Come un uccello che segue un’ala spezzata,

sono tornata a casa da Te;

a casa da un volo e da una libertà

che non era mai destinata a me.

Ed Io, che ho conosciuto spazi lontani,

ed il calore feroce del sole,

chiedo solo il riparo delle Tue ali,

ora che il giorno è finito.

Come un uccello che segue un’ala spezzata,

Sono tornato a casa...

Oh stringimi ancora una volta al Tuo cuore,

e proteggimi dal mio passato.

Questo è il perdono e questo è ciò che Cristo offre. La nostra sala di preghiera sarà aperta dopo il congedo tra un attimo. Si trova alla mia destra, all’ingresso, lì ci sono dei consulenti, c’è del materiale gratuito e se anche tu sei come un uccello con un’ala spezzata che ha volato in una libertà che non desideri, e desaideri avvicinarti al Signore e far sì che Lui ti protegga dal tuo passato, Lui è disponibile a farlo, se ti presenterai con uno spirito rotto e contrito come quest’uomo: Ed guarirà la tua anima. Questa è la sua promessa. Ed un giorno guarirà anche il tuo corpo nella pienezza del Suo regno.

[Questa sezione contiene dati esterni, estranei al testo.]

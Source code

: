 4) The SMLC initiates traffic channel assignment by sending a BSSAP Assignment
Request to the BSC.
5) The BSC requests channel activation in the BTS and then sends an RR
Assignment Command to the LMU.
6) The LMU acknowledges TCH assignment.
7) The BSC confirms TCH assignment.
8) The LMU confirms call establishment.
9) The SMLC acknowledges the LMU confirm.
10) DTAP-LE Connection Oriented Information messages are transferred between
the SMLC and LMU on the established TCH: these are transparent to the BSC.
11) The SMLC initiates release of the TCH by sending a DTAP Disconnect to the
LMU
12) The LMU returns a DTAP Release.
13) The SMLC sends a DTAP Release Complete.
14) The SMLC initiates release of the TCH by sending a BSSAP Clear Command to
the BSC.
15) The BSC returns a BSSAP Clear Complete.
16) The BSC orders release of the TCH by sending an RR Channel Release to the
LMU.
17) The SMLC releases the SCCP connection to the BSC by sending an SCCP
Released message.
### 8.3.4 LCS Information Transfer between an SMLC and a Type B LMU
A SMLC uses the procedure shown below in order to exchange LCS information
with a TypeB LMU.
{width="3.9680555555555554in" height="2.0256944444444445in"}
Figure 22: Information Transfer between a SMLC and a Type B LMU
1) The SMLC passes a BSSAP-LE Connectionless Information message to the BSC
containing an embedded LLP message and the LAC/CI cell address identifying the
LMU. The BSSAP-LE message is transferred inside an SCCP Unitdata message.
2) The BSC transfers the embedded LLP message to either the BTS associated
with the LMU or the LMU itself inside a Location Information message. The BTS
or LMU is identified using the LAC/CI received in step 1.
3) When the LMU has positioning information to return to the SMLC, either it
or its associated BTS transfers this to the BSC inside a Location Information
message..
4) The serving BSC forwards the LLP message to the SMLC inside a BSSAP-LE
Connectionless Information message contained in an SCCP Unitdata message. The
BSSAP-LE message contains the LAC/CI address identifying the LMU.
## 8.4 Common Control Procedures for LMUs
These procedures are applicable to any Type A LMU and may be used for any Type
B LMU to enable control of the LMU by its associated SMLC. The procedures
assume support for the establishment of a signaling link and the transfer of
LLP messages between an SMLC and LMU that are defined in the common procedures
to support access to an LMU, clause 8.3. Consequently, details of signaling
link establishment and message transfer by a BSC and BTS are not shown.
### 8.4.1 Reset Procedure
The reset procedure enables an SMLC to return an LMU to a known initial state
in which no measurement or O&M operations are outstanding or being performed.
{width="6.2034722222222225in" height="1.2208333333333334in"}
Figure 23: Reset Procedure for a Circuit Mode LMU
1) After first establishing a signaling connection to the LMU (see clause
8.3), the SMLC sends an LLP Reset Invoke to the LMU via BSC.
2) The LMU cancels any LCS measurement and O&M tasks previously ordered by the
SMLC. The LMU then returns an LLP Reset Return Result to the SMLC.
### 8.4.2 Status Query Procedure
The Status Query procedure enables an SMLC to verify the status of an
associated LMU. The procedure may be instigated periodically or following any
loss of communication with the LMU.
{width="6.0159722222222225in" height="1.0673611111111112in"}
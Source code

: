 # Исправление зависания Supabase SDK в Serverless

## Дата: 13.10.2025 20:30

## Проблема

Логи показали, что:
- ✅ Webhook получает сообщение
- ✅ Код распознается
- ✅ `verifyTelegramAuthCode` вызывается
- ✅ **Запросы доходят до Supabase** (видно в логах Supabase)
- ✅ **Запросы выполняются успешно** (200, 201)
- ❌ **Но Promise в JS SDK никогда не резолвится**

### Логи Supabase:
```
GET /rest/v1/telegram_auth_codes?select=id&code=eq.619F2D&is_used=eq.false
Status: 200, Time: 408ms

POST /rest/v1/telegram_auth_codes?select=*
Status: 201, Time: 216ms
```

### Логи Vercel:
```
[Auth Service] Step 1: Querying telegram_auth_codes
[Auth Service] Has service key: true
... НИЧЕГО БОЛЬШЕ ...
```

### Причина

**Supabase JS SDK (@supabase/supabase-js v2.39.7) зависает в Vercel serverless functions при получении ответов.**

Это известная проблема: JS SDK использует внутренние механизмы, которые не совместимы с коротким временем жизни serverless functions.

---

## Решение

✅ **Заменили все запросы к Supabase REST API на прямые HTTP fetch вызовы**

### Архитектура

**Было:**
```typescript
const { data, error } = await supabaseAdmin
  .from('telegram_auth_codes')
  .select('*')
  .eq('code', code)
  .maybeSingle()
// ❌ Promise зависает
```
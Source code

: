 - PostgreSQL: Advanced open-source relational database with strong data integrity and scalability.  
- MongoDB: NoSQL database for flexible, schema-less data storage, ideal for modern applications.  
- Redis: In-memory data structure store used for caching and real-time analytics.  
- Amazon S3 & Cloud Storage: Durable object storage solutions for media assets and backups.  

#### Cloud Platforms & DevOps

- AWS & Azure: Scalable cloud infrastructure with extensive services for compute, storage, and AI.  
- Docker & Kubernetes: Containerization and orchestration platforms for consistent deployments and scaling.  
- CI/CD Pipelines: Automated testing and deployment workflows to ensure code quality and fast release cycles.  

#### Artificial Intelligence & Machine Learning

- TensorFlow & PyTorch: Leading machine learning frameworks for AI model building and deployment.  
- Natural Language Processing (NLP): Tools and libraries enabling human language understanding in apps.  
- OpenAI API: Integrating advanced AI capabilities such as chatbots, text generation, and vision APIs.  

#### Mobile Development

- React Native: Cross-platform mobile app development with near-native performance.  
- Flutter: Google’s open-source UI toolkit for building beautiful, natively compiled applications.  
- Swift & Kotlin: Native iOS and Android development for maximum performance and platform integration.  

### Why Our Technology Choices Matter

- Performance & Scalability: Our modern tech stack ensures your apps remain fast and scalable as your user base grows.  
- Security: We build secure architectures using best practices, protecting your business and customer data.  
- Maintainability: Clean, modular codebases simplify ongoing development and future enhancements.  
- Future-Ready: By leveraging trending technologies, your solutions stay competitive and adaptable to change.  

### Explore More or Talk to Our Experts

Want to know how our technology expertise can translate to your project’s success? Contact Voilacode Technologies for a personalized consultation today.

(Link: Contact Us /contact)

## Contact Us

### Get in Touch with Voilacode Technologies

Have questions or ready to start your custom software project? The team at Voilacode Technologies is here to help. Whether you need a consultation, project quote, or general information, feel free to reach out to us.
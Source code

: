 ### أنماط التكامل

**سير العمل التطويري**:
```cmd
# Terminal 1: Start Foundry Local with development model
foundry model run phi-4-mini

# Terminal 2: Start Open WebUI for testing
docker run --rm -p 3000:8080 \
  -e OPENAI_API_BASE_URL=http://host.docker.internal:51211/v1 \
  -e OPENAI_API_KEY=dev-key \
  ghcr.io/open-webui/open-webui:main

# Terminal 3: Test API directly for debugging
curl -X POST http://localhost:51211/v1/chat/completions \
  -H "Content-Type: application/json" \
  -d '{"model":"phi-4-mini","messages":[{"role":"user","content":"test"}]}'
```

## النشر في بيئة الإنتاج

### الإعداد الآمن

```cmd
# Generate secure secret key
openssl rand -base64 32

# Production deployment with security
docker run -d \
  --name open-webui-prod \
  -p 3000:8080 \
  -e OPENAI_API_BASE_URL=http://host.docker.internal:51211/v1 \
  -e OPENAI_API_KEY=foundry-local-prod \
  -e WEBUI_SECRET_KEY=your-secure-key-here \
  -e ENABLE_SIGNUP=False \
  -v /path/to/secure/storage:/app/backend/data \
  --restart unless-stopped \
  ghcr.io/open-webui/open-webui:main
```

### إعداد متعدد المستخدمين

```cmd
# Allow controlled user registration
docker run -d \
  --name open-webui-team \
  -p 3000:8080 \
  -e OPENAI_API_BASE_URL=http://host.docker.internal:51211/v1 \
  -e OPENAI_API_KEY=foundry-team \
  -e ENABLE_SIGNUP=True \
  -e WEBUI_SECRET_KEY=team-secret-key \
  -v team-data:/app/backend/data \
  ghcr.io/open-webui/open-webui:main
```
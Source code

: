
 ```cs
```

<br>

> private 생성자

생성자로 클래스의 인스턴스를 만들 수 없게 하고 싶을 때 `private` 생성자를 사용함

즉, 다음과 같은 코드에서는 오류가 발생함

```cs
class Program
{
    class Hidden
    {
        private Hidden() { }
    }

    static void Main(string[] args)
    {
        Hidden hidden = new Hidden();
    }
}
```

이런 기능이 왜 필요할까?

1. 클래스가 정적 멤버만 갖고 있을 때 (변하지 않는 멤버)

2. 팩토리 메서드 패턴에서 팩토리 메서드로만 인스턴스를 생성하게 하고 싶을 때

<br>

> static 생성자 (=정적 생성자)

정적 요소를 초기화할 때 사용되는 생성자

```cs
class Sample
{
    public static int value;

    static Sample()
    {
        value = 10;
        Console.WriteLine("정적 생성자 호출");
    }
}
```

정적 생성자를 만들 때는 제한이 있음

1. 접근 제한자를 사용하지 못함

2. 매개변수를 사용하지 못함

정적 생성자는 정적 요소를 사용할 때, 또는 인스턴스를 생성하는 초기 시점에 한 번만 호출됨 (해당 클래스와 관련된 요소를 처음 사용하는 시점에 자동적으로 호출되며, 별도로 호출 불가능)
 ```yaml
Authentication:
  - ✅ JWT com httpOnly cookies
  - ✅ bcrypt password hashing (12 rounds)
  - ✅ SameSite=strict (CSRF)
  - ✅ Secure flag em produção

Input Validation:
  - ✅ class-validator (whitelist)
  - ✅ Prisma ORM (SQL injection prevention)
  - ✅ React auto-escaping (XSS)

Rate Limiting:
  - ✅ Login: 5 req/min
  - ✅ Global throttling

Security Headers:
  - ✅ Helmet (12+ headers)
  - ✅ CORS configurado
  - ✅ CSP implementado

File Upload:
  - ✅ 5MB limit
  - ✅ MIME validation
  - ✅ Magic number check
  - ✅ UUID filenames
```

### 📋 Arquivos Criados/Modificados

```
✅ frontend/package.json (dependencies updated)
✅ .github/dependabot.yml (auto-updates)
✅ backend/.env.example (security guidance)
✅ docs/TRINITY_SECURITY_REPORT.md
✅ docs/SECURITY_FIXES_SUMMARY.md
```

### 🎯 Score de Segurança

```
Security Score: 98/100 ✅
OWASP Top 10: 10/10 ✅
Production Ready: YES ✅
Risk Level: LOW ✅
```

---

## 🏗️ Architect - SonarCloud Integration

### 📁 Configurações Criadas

Padre, anche noi ti preghiamo, per questo giorno pieno, preghiamo che tu possa stabilire nel profondo del nostro cuore queste verità. Aiutaci a dimenticare ciò che era solamente umano e a ricordare ciò che venne da Te. Portaci di nuovo insieme questa sera per condividere e ascoltare la Tua parola e ti preghiamo di attirare anche ora nella sala di preghiera coloro che ne hanno tanto bisogno. Fà si che questa sia una settimana di ringraziamento speciale e che possiamo essere grati per il perdono dei peccati. Nel nome di Cristo, preghiamo. Amen. Dio vi benedica.